Entre el 12 y el 15 de febrero de 2025, Estados Unidos expulsó de manera masiva a 299 ciudadanos de terceros países hacia Panamá, según un informe publicado por Human Rights Watch el 24 de abril. La organización internacional documentó que a estas personas se les negó el acceso al debido proceso y el derecho a solicitar asilo, además de ser sometidas a condiciones de detención que calificaron como inhumanas.
El informe, titulado “A nadie le importó, nadie nos escuchó: Expulsión de ciudadanos de terceros países desde Estados Unidos a Panamá”, recoge los testimonios de 48 de los afectados —15 hombres, 32 mujeres y un niño—, quienes relataron que sus peticiones de asilo fueron desestimadas de forma sumaria, sin la consideración adecuada a sus historias de persecución y riesgo.
Las historias
Apenas cruzaron la frontera de Estados Unidos, sus esperanzas comenzaron a desvanecerse. Eran hombres, mujeres y niños provenientes de lugares remotos: Afganistán, Angola, China, Rusia, Eritrea. Venían huyendo del dolor y la persecución, en busca de refugio en un país que prometía libertad.
The United States carried out mass expulsions of 299 third-country nationals to Panama, subjecting them to harsh detention conditions and mistreatment, while also denying due process and the right to seek asylum.
— Human Rights Watch (@hrw) April 27, 2025
In a new report, HRW documents the mass expulsions:… pic.twitter.com/4VxKeJ2Hge
Pero en enero de 2025, tras la toma de posesión del presidente Donald Trump, todo cambió. En su primer discurso, Trump habló de una “invasión” de extranjeros en la frontera sur. Las puertas del asilo, que antes se abrían con dificultad, fueron ahora violentamente clausuradas.
Entre el 12 y el 15 de febrero de ese año, 299 personas fueron expulsadas de Estados Unidos a Panamá. Según el informe, no hubo audiencias, ni abogados, ni entrevistas para explicar sus temores. Solo esposas, cadenas y vuelos militares hacia un destino desconocido.
Una mujer iraní de 27 años recordaría después el vacío de esos días. Se había convertido al cristianismo en su país, sabiendo que su fe podía costarle la vida. En suelo estadounidense, pidió ayuda una y otra vez. Pero la única respuesta que recibió fue el silencio. “Nadie me escuchó”, dijo. Un funcionario de migración le confesó que ya no podían aceptar solicitudes de asilo: la nueva orden era deportarlos, sin más preguntas, sin importar sus historias.
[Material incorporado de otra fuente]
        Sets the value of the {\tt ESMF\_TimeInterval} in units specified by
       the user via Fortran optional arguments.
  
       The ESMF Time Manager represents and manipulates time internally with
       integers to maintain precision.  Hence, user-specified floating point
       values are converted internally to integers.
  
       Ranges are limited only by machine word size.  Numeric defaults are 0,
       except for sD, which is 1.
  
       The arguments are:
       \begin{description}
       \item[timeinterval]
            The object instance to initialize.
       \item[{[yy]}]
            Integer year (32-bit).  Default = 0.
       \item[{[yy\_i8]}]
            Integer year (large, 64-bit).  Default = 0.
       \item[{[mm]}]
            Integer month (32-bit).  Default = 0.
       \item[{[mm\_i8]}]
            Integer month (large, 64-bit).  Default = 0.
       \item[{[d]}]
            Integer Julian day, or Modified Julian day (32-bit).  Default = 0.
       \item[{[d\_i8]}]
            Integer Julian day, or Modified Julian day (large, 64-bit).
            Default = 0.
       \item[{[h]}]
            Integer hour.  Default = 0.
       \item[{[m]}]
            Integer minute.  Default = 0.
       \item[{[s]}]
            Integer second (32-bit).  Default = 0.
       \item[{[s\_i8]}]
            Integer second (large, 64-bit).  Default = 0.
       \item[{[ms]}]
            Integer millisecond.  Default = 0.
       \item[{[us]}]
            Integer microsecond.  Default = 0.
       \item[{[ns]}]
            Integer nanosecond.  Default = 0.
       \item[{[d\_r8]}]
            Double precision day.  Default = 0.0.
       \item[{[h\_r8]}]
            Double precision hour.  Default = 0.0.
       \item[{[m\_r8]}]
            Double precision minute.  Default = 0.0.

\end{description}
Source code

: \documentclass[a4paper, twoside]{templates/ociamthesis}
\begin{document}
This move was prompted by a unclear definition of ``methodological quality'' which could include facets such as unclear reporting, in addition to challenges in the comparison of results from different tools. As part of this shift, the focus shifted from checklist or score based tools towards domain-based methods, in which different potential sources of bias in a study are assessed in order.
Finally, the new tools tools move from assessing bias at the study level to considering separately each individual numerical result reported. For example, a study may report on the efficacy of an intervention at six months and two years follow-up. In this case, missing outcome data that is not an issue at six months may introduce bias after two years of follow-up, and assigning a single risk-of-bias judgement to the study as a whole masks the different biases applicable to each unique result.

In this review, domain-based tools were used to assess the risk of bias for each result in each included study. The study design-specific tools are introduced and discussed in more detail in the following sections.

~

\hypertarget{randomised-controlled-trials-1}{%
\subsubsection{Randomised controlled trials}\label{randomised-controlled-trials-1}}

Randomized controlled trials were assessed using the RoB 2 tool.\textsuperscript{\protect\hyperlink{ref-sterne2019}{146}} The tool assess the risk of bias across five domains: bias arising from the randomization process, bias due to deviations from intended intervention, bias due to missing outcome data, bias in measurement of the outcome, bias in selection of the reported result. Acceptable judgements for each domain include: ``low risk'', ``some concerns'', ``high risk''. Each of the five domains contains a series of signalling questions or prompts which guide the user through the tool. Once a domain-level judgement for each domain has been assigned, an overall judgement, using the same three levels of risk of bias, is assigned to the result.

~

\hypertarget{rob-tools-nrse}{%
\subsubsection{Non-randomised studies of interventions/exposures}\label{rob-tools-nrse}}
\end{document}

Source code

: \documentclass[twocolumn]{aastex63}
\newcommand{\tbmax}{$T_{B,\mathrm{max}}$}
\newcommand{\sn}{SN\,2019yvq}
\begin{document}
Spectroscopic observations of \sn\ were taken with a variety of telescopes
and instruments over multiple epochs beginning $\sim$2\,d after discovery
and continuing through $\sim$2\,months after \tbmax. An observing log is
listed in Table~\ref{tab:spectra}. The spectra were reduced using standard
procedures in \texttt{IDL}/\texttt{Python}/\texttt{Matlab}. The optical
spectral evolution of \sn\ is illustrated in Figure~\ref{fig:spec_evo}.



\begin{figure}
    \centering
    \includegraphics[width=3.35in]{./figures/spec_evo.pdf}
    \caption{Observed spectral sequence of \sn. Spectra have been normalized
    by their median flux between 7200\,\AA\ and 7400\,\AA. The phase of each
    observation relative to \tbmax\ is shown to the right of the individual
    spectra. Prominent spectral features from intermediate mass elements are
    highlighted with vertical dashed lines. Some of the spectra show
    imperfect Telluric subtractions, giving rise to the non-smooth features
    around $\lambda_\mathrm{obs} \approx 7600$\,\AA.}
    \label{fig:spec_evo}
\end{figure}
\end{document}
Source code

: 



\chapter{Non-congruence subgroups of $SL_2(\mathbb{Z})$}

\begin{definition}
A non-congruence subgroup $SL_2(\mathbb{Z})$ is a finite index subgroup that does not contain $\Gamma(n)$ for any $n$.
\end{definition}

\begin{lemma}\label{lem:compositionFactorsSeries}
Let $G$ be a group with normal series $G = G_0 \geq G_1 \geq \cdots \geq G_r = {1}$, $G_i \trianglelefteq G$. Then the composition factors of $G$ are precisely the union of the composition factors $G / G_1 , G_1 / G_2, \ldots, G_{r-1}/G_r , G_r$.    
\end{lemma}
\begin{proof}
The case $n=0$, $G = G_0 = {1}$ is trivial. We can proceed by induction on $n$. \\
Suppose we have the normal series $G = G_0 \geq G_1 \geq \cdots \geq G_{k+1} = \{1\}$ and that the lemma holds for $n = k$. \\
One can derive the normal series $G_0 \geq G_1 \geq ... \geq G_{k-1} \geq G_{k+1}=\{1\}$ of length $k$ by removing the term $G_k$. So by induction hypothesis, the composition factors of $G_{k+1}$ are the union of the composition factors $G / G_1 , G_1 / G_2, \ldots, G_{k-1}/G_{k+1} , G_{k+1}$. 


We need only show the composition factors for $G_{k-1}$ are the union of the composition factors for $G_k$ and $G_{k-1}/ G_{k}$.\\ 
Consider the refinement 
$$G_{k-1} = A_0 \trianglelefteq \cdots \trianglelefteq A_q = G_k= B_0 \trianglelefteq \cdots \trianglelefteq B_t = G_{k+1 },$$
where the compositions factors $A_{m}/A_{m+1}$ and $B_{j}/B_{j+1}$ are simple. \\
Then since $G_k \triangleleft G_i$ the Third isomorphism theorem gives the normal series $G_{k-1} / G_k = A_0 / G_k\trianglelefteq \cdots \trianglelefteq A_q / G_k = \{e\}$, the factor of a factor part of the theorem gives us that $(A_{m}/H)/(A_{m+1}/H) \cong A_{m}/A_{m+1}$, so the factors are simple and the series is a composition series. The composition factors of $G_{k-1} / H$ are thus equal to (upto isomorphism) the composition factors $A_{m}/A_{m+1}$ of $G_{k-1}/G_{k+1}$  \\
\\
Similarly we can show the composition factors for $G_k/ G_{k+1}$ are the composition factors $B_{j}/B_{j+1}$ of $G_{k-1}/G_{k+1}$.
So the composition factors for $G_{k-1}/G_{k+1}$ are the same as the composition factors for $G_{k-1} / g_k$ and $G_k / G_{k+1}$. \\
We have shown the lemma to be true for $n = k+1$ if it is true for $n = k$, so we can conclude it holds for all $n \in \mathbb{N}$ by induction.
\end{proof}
Muchos, como ella, trataron de explicar. Hablaron de persecuciones, de violencia, de miedos que les calaban los huesos. Pero los agentes miraban hacia otro lado. Nadie quiso escuchar por qué habían huido.

Las condiciones en los centros de detención eran inhumanas: frío extremo, incomunicación absoluta. No podían llamar a sus familias. No sabían dónde estaban. Algunos pensaron que morirían antes de obtener una respuesta.
Una joven afgana de 21 años pasó diez días encerrada. Cuando escuchó su nombre llamado una mañana, creyó que iba a ser liberada. Sonrió. Pero lo que la esperaba era un avión militar, esposada y encadenada, con destino desconocido.
Viaje a Panamá
El aterrizaje fue brusco. Bajaron del avión en un lugar que ninguno reconoció. Fue solo al ver las señales y escuchar a los soldados que supieron: estaban en Panamá. Allí tampoco hubo bienvenida. Los retuvieron en un hotel, sin teléfonos, sin visitas, sin contacto con el exterior. Días después, los trasladaron a una Estación de Recepción Migratoria en Darién, cerca de la frontera con Colombia, en condiciones aún más duras.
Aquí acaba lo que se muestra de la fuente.